Extract the text of each entry below exactly, leaving every image behind.
---------- Data under study
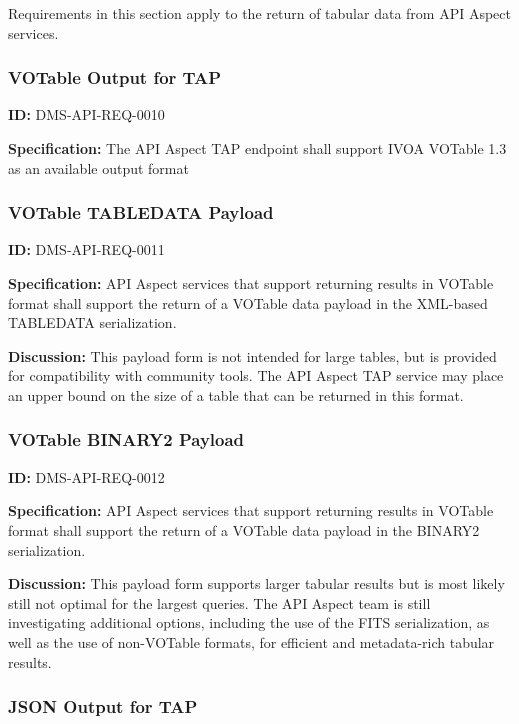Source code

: \documentclass[SE,toc,lsstdraft]{lsstdoc}
\begin{document}
Requirements in this section apply to the return of tabular data from API Aspect services.

\subsubsection{VOTable Output for TAP}

\label{DMS-API-REQ-0010}
\textbf{ID:} DMS-API-REQ-0010

\textbf{Specification:}
The API Aspect TAP endpoint shall support IVOA VOTable 1.3 as an available output format

\subsubsection{VOTable TABLEDATA Payload}

\label{DMS-API-REQ-0011}
\textbf{ID:} DMS-API-REQ-0011

\textbf{Specification:}
API Aspect services that support returning results in VOTable format shall support the return of a VOTable data payload in the XML-based TABLEDATA serialization.

\textbf{Discussion:}
This payload form is not intended for large tables, but is provided for compatibility with community tools.  The API Aspect TAP service may place an upper bound on the size of a table that can be returned in this format.

\subsubsection{VOTable BINARY2 Payload}

\label{DMS-API-REQ-0012}
\textbf{ID:} DMS-API-REQ-0012

\textbf{Specification:}
API Aspect services that support returning results in VOTable format shall support the return of a VOTable data payload in the BINARY2 serialization.

\textbf{Discussion:}
This payload form supports larger tabular results but is most likely still not optimal for the largest queries.  The API Aspect team is still investigating additional options, including the use of the FITS serialization, as well as the use of non-VOTable formats, for efficient and metadata-rich tabular results.

\subsubsection{JSON Output for TAP}
\end{document}
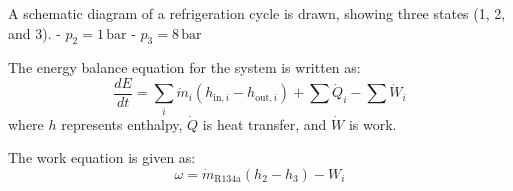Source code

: A schematic diagram of a refrigeration cycle is drawn, showing three states (1, 2, and 3).  
- \( p_2 = 1 \, \text{bar} \)  
- \( p_3 = 8 \, \text{bar} \)  

The energy balance equation for the system is written as:  
\[
\frac{dE}{dt} = \sum_i \dot{m}_i \left( h_{\text{in},i} - h_{\text{out},i} \right) + \sum \dot{Q}_i - \sum \dot{W}_i
\]  
where \( h \) represents enthalpy, \( \dot{Q} \) is heat transfer, and \( \dot{W} \) is work.  

The work equation is given as:  
\[
\omega = \dot{m}_{\text{R134a}} \left( h_2 - h_3 \right) - W_i
\]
--------------------
Written answer:
Source code

: \documentclass[SE,toc,lsstdraft]{lsstdoc}
\begin{document}
Requirements in this section apply to the return of tabular data from API Aspect services.

\subsubsection{VOTable Output for TAP}

\label{DMS-API-REQ-0010}
\textbf{ID:} DMS-API-REQ-0010

\textbf{Specification:}
The API Aspect TAP endpoint shall support IVOA VOTable 1.3 as an available output format

\subsubsection{VOTable TABLEDATA Payload}

\label{DMS-API-REQ-0011}
\textbf{ID:} DMS-API-REQ-0011

\textbf{Specification:}
API Aspect services that support returning results in VOTable format shall support the return of a VOTable data payload in the XML-based TABLEDATA serialization.

\textbf{Discussion:}
This payload form is not intended for large tables, but is provided for compatibility with community tools.  The API Aspect TAP service may place an upper bound on the size of a table that can be returned in this format.

\subsubsection{VOTable BINARY2 Payload}

\label{DMS-API-REQ-0012}
\textbf{ID:} DMS-API-REQ-0012

\textbf{Specification:}
API Aspect services that support returning results in VOTable format shall support the return of a VOTable data payload in the BINARY2 serialization.

\textbf{Discussion:}
This payload form supports larger tabular results but is most likely still not optimal for the largest queries.  The API Aspect team is still investigating additional options, including the use of the FITS serialization, as well as the use of non-VOTable formats, for efficient and metadata-rich tabular results.

\subsubsection{JSON Output for TAP}
\end{document}
Source code

: A schematic diagram of a refrigeration cycle is drawn, showing three states (1, 2, and 3).  
- \( p_2 = 1 \, \text{bar} \)  
- \( p_3 = 8 \, \text{bar} \)  

The energy balance equation for the system is written as:  
\[
\frac{dE}{dt} = \sum_i \dot{m}_i \left( h_{\text{in},i} - h_{\text{out},i} \right) + \sum \dot{Q}_i - \sum \dot{W}_i
\]  
where \( h \) represents enthalpy, \( \dot{Q} \) is heat transfer, and \( \dot{W} \) is work.  

The work equation is given as:  
\[
\omega = \dot{m}_{\text{R134a}} \left( h_2 - h_3 \right) - W_i
\]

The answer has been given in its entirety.